(Given data begins)

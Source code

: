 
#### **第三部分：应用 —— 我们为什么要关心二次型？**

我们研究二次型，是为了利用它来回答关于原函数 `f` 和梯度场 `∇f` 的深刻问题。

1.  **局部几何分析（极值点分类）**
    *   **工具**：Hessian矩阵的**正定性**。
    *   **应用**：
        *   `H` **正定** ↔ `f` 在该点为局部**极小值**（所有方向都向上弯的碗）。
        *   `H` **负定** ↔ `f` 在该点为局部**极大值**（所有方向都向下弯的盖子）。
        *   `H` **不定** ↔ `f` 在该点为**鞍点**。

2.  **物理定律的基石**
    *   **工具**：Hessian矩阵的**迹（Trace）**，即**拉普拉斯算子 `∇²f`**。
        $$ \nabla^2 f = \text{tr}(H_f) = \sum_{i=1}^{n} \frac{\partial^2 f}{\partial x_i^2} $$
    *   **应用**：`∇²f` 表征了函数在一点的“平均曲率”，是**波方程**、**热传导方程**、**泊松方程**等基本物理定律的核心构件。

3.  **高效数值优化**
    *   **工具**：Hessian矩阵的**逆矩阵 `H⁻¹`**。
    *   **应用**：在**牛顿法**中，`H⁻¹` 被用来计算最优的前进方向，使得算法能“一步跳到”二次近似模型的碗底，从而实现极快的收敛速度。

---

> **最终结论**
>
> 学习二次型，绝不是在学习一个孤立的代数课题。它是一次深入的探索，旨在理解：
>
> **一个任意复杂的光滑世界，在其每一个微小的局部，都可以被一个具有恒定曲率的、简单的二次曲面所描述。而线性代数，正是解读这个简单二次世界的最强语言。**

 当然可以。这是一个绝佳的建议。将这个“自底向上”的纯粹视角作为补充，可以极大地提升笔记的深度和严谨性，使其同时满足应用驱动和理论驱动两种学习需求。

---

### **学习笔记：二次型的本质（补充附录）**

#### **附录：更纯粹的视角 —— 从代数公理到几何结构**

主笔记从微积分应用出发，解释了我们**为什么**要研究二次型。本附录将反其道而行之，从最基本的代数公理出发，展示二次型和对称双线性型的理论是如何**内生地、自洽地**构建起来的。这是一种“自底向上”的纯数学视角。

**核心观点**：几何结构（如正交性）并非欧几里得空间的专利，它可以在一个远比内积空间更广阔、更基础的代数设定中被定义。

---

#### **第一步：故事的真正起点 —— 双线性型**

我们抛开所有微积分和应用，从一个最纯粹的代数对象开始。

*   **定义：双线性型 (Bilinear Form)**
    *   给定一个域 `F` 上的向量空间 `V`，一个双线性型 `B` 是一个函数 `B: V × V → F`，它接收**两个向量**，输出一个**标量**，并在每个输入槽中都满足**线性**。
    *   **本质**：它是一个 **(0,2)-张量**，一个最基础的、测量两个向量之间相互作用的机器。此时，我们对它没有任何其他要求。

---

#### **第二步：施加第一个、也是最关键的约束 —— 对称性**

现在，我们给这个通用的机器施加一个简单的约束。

(Given data ends)

_Work item_
Write out once more the lines above beginning at the line with "### **学习笔记：二次型的本质（补充附录）**"; continue through the final line and stop there.

_Written response_
### **学习笔记：二次型的本质（补充附录）**

#### **附录：更纯粹的视角 —— 从代数公理到几何结构**

主笔记从微积分应用出发，解释了我们**为什么**要研究二次型。本附录将反其道而行之，从最基本的代数公理出发，展示二次型和对称双线性型的理论是如何**内生地、自洽地**构建起来的。这是一种“自底向上”的纯数学视角。

**核心观点**：几何结构（如正交性）并非欧几里得空间的专利，它可以在一个远比内积空间更广阔、更基础的代数设定中被定义。

---

#### **第一步：故事的真正起点 —— 双线性型**

我们抛开所有微积分和应用，从一个最纯粹的代数对象开始。

*   **定义：双线性型 (Bilinear Form)**
    *   给定一个域 `F` 上的向量空间 `V`，一个双线性型 `B` 是一个函数 `B: V × V → F`，它接收**两个向量**，输出一个**标量**，并在每个输入槽中都满足**线性**。
    *   **本质**：它是一个 **(0,2)-张量**，一个最基础的、测量两个向量之间相互作用的机器。此时，我们对它没有任何其他要求。

---

#### **第二步：施加第一个、也是最关键的约束 —— 对称性**

现在，我们给这个通用的机器施加一个简单的约束。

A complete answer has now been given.